● **Description of the task**: Please look for the string "subsection" below and report every line in which it occurs.

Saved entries
'''
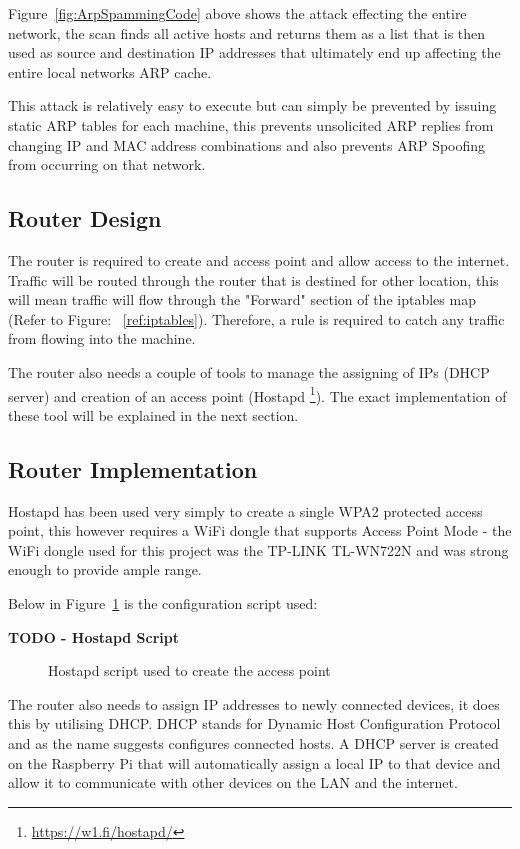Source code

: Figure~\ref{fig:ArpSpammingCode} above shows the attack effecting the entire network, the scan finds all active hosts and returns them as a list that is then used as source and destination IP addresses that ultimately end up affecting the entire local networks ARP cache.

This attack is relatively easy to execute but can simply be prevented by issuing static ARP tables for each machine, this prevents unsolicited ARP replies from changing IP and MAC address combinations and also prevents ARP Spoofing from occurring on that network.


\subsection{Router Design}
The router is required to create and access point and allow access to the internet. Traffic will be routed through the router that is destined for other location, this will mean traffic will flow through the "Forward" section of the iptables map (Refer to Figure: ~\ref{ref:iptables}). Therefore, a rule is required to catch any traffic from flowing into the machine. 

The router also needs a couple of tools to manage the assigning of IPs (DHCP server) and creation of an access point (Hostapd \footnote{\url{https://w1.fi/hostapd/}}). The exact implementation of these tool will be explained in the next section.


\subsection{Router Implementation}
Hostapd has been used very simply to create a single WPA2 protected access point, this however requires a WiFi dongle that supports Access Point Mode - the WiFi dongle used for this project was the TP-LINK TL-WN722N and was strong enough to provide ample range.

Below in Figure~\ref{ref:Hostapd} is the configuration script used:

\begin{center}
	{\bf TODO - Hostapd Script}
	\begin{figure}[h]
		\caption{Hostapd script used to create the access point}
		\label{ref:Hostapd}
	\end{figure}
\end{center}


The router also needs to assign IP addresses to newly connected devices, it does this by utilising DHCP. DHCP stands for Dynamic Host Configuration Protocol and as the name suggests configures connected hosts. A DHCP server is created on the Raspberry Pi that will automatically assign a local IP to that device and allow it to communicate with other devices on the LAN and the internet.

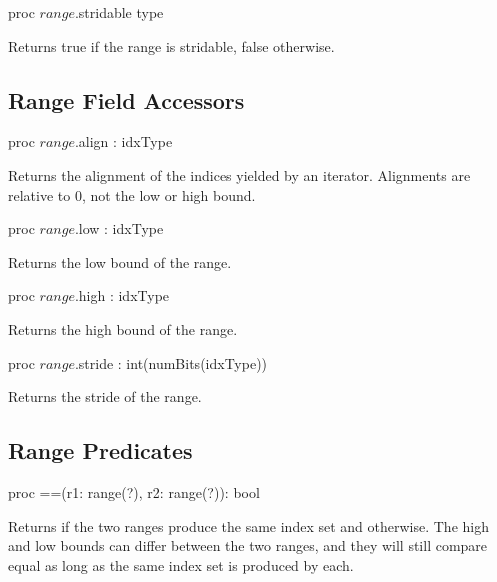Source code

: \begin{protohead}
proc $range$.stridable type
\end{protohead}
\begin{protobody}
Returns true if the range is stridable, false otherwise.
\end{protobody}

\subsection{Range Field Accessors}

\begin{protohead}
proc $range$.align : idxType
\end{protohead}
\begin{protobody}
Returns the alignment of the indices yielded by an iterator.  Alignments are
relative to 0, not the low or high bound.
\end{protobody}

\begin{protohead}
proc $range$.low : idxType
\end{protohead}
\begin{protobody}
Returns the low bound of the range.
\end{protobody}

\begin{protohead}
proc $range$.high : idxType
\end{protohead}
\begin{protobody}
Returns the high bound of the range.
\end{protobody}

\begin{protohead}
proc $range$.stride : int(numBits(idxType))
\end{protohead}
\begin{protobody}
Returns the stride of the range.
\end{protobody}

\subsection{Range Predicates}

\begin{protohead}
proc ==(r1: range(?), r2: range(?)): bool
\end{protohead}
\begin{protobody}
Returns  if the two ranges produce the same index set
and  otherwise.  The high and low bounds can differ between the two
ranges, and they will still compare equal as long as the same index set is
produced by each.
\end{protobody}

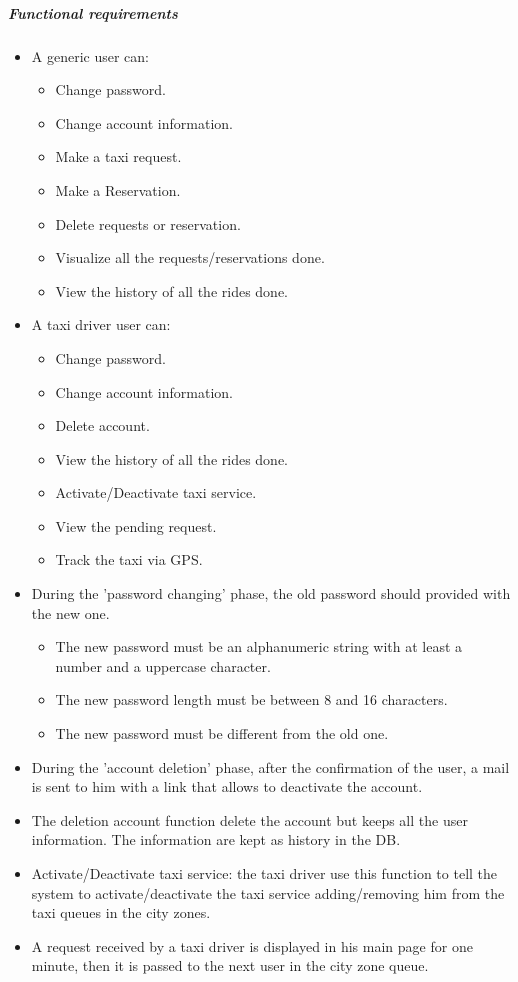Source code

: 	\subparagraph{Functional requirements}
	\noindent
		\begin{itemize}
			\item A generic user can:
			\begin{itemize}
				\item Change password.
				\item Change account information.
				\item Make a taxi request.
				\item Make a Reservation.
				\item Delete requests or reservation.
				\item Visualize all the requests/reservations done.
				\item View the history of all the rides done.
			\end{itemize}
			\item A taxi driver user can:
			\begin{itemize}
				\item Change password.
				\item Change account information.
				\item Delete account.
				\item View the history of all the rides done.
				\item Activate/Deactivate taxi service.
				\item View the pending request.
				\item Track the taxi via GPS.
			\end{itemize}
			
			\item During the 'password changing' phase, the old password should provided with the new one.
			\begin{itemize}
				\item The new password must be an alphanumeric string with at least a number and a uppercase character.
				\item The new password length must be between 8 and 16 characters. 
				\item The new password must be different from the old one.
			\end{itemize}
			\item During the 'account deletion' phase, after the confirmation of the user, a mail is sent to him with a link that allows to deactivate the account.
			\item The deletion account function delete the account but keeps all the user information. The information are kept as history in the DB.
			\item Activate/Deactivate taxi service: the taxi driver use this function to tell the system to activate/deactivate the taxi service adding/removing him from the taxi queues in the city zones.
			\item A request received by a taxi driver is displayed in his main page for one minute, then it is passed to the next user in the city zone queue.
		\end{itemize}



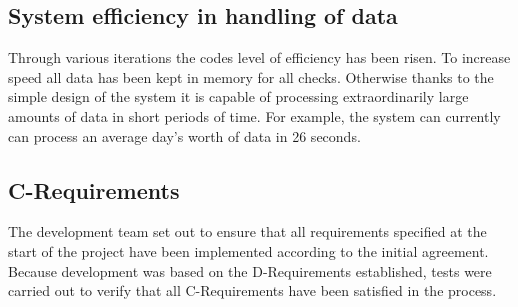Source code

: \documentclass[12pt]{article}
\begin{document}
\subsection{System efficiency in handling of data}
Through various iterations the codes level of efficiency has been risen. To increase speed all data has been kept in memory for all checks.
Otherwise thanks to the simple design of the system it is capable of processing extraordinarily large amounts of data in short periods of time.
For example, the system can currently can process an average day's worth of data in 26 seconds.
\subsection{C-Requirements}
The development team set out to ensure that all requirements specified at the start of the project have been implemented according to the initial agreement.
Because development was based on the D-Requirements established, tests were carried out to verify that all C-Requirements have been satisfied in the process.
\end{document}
'''
● **Response area**:
\subsection{Router Design}
\subsection{Router Implementation}
\subsection{Range Field Accessors}
\subsection{Range Predicates}
\subsection{System efficiency in handling of data}
\subsection{C-Requirements}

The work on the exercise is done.